Source texts of formatted documents:
________________________________________

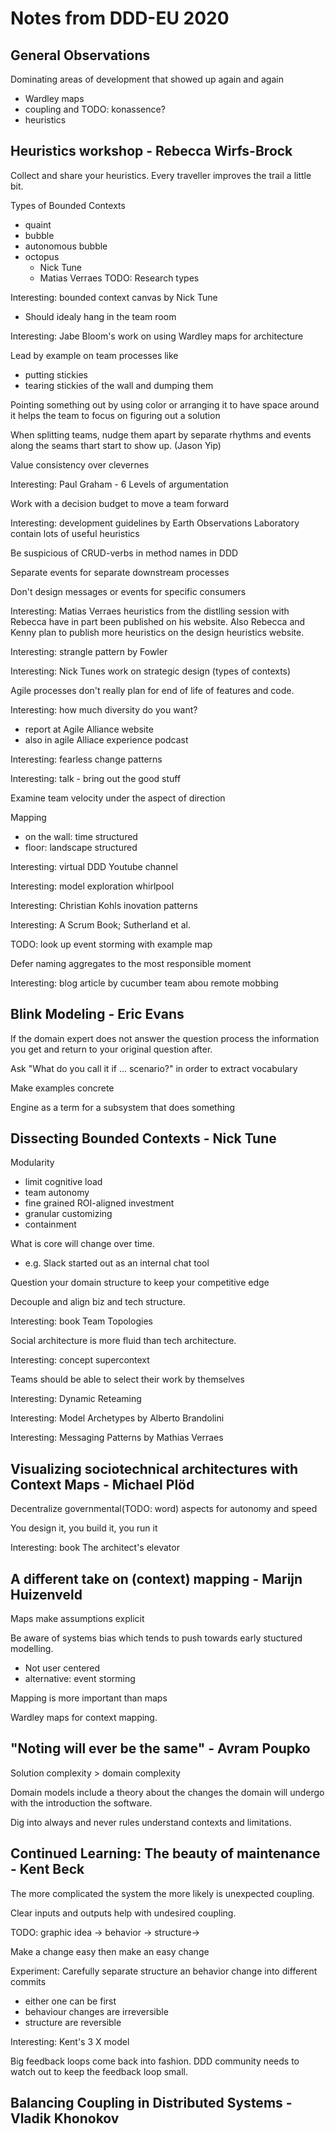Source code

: # Notes from DDD-EU 2020

## General Observations

Dominating areas of development that showed up again and again
- Wardley maps
- coupling and TODO: konassence?
- heuristics


## Heuristics workshop - Rebecca Wirfs-Brock

Collect and share your heuristics. Every traveller improves the trail a little bit.

Types of Bounded Contexts
- quaint
- bubble
- autonomous bubble
- octopus
  - Nick Tune
  - Matias Verraes
  TODO: Research types

Interesting: bounded context canvas by Nick Tune
- Should idealy hang in the team room

Interesting: Jabe Bloom's work on using Wardley maps for architecture

Lead by example on team processes like
 - putting stickies
 - tearing stickies of the wall and dumping them

Pointing something out by using color or arranging it to have space around it helps the team to focus on figuring out a solution

When splitting teams, nudge them apart by separate rhythms and events along the seams thart start to show up. (Jason Yip)

Value consistency over clevernes

Interesting: Paul Graham - 6 Levels of argumentation 

Work with a decision budget to move a team forward

Interesting: development guidelines by Earth Observations Laboratory contain lots of useful heuristics

Be suspicious of CRUD-verbs in method names in DDD

Separate events for separate downstream processes

Don't design messages or events for specific consumers

Interesting: Matias Verraes heuristics from the distlling session with Rebecca have in part been published on his website. Also Rebecca and Kenny plan to publish more heuristics on the design heuristics website.

Interesting: strangle pattern by Fowler

Interesting: Nick Tunes work on strategic design (types of contexts)

Agile processes don't really plan for end of life of features and code.

Interesting: how much diversity do you want?
 - report at Agile Alliance website
 - also in agile Alliace experience podcast

 Interesting: fearless change patterns

 Interesting: talk - bring out the good stuff

 Examine team velocity under the aspect of direction

 Mapping
 - on the wall: time structured
 - floor: landscape structured

 Interesting: virtual DDD Youtube channel

 Interesting: model exploration whirlpool

 Interesting: Christian Kohls inovation patterns

 Interesting: A Scrum Book; Sutherland et al.

 TODO: look up event storming with example map

 Defer naming aggregates to the most responsible moment

 Interesting: blog article by cucumber team abou remote mobbing

 ## Blink Modeling - Eric Evans

 If the domain expert does not answer the question process the information you get and return to your original question after.

 Ask "What do you call it if ... scenario?" in order to extract vocabulary

 Make examples concrete

 Engine as a term for a subsystem that does something

 ## Dissecting Bounded Contexts - Nick Tune

 Modularity
- limit cognitive load
- team autonomy
- fine grained ROI-aligned investment
- granular customizing
- containment

What is core will change over time.
- e.g. Slack started out as an internal chat tool 

Question your domain structure to keep your competitive edge

Decouple and align biz and tech structure.

Interesting: book Team Topologies


Social architecture is more fluid than tech architecture.

Interesting: concept supercontext

Teams should be able to select their work by themselves

Interesting: Dynamic Reteaming

Interesting: Model Archetypes by Alberto Brandolini

Interesting: Messaging Patterns by Mathias Verraes

## Visualizing sociotechnical architectures with Context Maps - Michael Plöd

Decentralize governmental(TODO: word) aspects for autonomy and speed

You design it, you build it, you run it

Interesting: book The architect's elevator

## A different take on (context) mapping - Marijn Huizenveld

Maps make assumptions explicit

Be aware of systems bias which tends to push towards early stuctured modelling.
- Not user centered
- alternative: event storming

Mapping is more important than maps

Wardley maps for context mapping.

## "Noting will ever be the same" - Avram Poupko

Solution complexity > domain complexity

Domain models include a theory about the changes the domain will undergo with the introduction the software.

Dig into always and never rules understand contexts and limitations.

## Continued Learning: The beauty of maintenance - Kent Beck

The more complicated the system the more likely is unexpected coupling.

Clear inputs and outputs help with undesired coupling.

TODO: graphic idea -> behavior 
                -> structure->

Make a change easy then make an easy change

Experiment: Carefully separate structure an behavior change into different commits
- either one can be first
- behaviour changes are irreversible
- structure are reversible

Interesting: Kent's 3 X model

Big feedback loops come back into fashion. DDD community needs to watch out to keep the feedback loop small. 


## Balancing Coupling in Distributed Systems - Vladik Khonokov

________________________________________

* **WHAT IS BEING ASKED**: Omit the pictures and restate the rest of the records verbatim.

* **RESPONSE AREA**:
Source code

: # Notes from DDD-EU 2020

## General Observations

Dominating areas of development that showed up again and again
- Wardley maps
- coupling and TODO: konassence?
- heuristics


## Heuristics workshop - Rebecca Wirfs-Brock

Collect and share your heuristics. Every traveller improves the trail a little bit.

Types of Bounded Contexts
- quaint
- bubble
- autonomous bubble
- octopus
  - Nick Tune
  - Matias Verraes
  TODO: Research types

Interesting: bounded context canvas by Nick Tune
- Should idealy hang in the team room

Interesting: Jabe Bloom's work on using Wardley maps for architecture

Lead by example on team processes like
 - putting stickies
 - tearing stickies of the wall and dumping them

Pointing something out by using color or arranging it to have space around it helps the team to focus on figuring out a solution

When splitting teams, nudge them apart by separate rhythms and events along the seams thart start to show up. (Jason Yip)

Value consistency over clevernes

Interesting: Paul Graham - 6 Levels of argumentation 

Work with a decision budget to move a team forward

Interesting: development guidelines by Earth Observations Laboratory contain lots of useful heuristics

Be suspicious of CRUD-verbs in method names in DDD

Separate events for separate downstream processes

Don't design messages or events for specific consumers

Interesting: Matias Verraes heuristics from the distlling session with Rebecca have in part been published on his website. Also Rebecca and Kenny plan to publish more heuristics on the design heuristics website.

Interesting: strangle pattern by Fowler

Interesting: Nick Tunes work on strategic design (types of contexts)

Agile processes don't really plan for end of life of features and code.

Interesting: how much diversity do you want?
 - report at Agile Alliance website
 - also in agile Alliace experience podcast

 Interesting: fearless change patterns

 Interesting: talk - bring out the good stuff

 Examine team velocity under the aspect of direction

 Mapping
 - on the wall: time structured
 - floor: landscape structured

 Interesting: virtual DDD Youtube channel

 Interesting: model exploration whirlpool

 Interesting: Christian Kohls inovation patterns

 Interesting: A Scrum Book; Sutherland et al.

 TODO: look up event storming with example map

 Defer naming aggregates to the most responsible moment

 Interesting: blog article by cucumber team abou remote mobbing

 ## Blink Modeling - Eric Evans

 If the domain expert does not answer the question process the information you get and return to your original question after.

 Ask "What do you call it if ... scenario?" in order to extract vocabulary

 Make examples concrete

 Engine as a term for a subsystem that does something

 ## Dissecting Bounded Contexts - Nick Tune

 Modularity
- limit cognitive load
- team autonomy
- fine grained ROI-aligned investment
- granular customizing
- containment

What is core will change over time.
- e.g. Slack started out as an internal chat tool 

Question your domain structure to keep your competitive edge

Decouple and align biz and tech structure.

Interesting: book Team Topologies


Social architecture is more fluid than tech architecture.

Interesting: concept supercontext

Teams should be able to select their work by themselves

Interesting: Dynamic Reteaming

Interesting: Model Archetypes by Alberto Brandolini

Interesting: Messaging Patterns by Mathias Verraes

## Visualizing sociotechnical architectures with Context Maps - Michael Plöd

Decentralize governmental(TODO: word) aspects for autonomy and speed

You design it, you build it, you run it

Interesting: book The architect's elevator

## A different take on (context) mapping - Marijn Huizenveld

Maps make assumptions explicit

Be aware of systems bias which tends to push towards early stuctured modelling.
- Not user centered
- alternative: event storming

Mapping is more important than maps

Wardley maps for context mapping.

## "Noting will ever be the same" - Avram Poupko

Solution complexity > domain complexity

Domain models include a theory about the changes the domain will undergo with the introduction the software.

Dig into always and never rules understand contexts and limitations.

## Continued Learning: The beauty of maintenance - Kent Beck

The more complicated the system the more likely is unexpected coupling.

Clear inputs and outputs help with undesired coupling.

TODO: graphic idea -> behavior 
                -> structure->

Make a change easy then make an easy change

Experiment: Carefully separate structure an behavior change into different commits
- either one can be first
- behaviour changes are irreversible
- structure are reversible

Interesting: Kent's 3 X model

Big feedback loops come back into fashion. DDD community needs to watch out to keep the feedback loop small. 


## Balancing Coupling in Distributed Systems - Vladik Khonokov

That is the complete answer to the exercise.